Bank Refah Kargaran, also known as Bank Refah (in , Bank Refah), is one of Iran's major banks. Bank Refah, with its headquarters in Tehran, Iran, is a retail commercial bank owned and controlled by Social Security Organization of Iran. Bank Refah provides a full range of products and services to more than a million clients. Its SWIFT address is REFAIRTH.

History

The workers' bank
Bank Refah was established in 1960 to provide basic banking services to the Iranian workers. Those services included collection of insurance premiums, payment of salaries and pensions, mortgages and personal loans. Bank Refah was categorized as a non-commercial bank until it was nationalized in 1979 less than a year after the Islamic Revolution. With the Nationalization law passed by the Islamic Majlis of Iran, the bank's ownership was transferred to the government. It was also recategorized as a commercial bank.

Ownership
In accordance with article 39 of Iran's 1959 fiscal budget, Bank Refah's initial capital was 400,000,000 Iranian Rials (just over US$5.7 million) fully funded by the Iranian Social Security Organization. Although the bank was nationalized in 1979, its management was returned to the Social Welfare Organization (now known as the Ministry of Welfare and Social Affairs) in 1993. In March 2001, the bank's capital was raised to Rls 1,961 Billion (approximately US$250M) of which close to 94 percent was paid by the Iranian Social Security Organization. The bank currently owns a subsidiary in Belarus, known as Onerbank

Sanctions
On 6 September 2013, the European General Court in Luxembourg ruled to annul the European Union sanctions in place since 2010 against the bank on grounds of supporting the Iranian nuclear and missile programs, as the EU had failed to explain the reasons for the sanctions. > As of 2016, the EU asset freeze was still in effect.

Islamic banking

All banks in Iran must follow the banking principles and practices described in the Islamic banking law of Iran passed in 1983 by the Islamic Majlis of Iran.
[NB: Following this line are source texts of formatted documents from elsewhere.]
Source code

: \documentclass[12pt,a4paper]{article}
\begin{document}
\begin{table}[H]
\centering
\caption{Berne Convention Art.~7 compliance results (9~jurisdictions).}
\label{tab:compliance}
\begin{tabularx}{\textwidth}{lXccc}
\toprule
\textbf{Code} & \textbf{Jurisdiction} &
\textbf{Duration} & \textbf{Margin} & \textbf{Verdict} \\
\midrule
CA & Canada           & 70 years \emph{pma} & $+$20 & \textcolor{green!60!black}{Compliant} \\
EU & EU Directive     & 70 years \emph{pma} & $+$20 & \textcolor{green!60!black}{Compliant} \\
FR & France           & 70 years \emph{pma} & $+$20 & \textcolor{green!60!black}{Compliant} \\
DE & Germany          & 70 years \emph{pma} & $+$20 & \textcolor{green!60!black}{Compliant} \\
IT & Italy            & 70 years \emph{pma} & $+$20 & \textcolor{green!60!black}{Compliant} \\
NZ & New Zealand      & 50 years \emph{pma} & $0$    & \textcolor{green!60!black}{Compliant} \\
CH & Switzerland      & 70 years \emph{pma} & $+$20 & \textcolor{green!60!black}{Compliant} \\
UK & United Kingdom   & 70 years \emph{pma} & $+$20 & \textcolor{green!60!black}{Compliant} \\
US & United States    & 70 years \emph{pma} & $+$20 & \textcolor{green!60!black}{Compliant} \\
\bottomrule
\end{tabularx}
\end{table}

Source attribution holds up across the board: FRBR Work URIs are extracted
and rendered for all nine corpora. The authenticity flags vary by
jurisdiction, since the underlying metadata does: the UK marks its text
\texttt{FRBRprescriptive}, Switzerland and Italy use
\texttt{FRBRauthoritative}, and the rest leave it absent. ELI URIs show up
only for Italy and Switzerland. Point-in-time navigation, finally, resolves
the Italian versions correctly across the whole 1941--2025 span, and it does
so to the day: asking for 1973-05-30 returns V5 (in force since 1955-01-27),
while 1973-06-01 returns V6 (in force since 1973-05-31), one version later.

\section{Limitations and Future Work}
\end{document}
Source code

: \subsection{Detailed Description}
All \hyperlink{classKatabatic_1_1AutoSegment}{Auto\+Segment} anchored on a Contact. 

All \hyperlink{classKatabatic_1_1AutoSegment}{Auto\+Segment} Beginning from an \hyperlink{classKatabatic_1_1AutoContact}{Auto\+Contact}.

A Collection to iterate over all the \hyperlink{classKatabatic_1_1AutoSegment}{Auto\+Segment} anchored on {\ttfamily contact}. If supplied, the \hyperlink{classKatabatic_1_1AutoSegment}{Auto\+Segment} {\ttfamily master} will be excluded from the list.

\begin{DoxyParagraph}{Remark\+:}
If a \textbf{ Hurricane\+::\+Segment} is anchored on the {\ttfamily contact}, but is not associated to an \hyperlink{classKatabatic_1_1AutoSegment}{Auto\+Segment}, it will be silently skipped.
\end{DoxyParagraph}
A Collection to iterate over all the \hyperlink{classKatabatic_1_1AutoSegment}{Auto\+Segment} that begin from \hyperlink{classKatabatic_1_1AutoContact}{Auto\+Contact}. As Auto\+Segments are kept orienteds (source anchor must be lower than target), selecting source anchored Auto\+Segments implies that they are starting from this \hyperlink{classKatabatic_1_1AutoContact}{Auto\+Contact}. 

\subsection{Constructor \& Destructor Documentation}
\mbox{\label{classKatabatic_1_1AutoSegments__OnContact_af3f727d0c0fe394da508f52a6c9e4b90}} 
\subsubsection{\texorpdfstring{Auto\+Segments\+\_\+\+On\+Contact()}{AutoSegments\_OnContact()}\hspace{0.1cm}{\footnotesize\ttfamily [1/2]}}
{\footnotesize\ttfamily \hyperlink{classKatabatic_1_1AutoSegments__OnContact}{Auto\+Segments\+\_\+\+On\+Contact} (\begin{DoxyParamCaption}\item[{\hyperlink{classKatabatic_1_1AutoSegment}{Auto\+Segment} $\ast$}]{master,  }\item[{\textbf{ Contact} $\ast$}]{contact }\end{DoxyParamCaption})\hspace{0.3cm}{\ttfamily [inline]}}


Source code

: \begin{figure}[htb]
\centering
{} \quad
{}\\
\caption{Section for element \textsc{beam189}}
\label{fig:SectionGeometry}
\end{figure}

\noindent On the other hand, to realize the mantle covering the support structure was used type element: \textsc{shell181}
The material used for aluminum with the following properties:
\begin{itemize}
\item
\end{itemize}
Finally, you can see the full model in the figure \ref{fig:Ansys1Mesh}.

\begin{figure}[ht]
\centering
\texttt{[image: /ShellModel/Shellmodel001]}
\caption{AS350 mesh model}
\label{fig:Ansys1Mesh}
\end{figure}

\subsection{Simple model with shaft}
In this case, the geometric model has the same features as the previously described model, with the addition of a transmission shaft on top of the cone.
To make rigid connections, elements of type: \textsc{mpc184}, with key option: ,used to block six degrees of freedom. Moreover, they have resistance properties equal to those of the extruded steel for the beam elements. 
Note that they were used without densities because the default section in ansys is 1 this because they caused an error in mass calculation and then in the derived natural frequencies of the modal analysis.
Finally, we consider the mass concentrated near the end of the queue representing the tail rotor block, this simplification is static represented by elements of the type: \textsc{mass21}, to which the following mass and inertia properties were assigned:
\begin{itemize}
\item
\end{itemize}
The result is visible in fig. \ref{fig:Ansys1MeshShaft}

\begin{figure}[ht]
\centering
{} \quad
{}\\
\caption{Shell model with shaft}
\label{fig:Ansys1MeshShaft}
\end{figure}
According to this law, banks can only engage in interest-free Islamic transactions (interest is considered as usury or riba and is forbidden by Islam and the holy book of Quran). These are commercial transactions that involve exchange of goods and services in return for a share of the assumed "profit". All such transactions are performed through Islamic contracts, such as Mozarebe, Foroush Aghsati, Joale, Salaf, and Gharzol-hassane. Details of these contracts and related practices are outlined in the Iranian Interest-Free banking law and its guidelines.

In July 2007 the bank launched a new banking service named "Gold Coins Deposit Account". Through this new service, Bank Refah's customers can deposit their gold coins into a special deposit account and in return receive points, which they can then redeem against future loans and credits. The launch of this unique deposit account, which received high publicity in the Iranian media, was marked by a presidential speech by the Iranian president Mahmoud Ahmadinejad.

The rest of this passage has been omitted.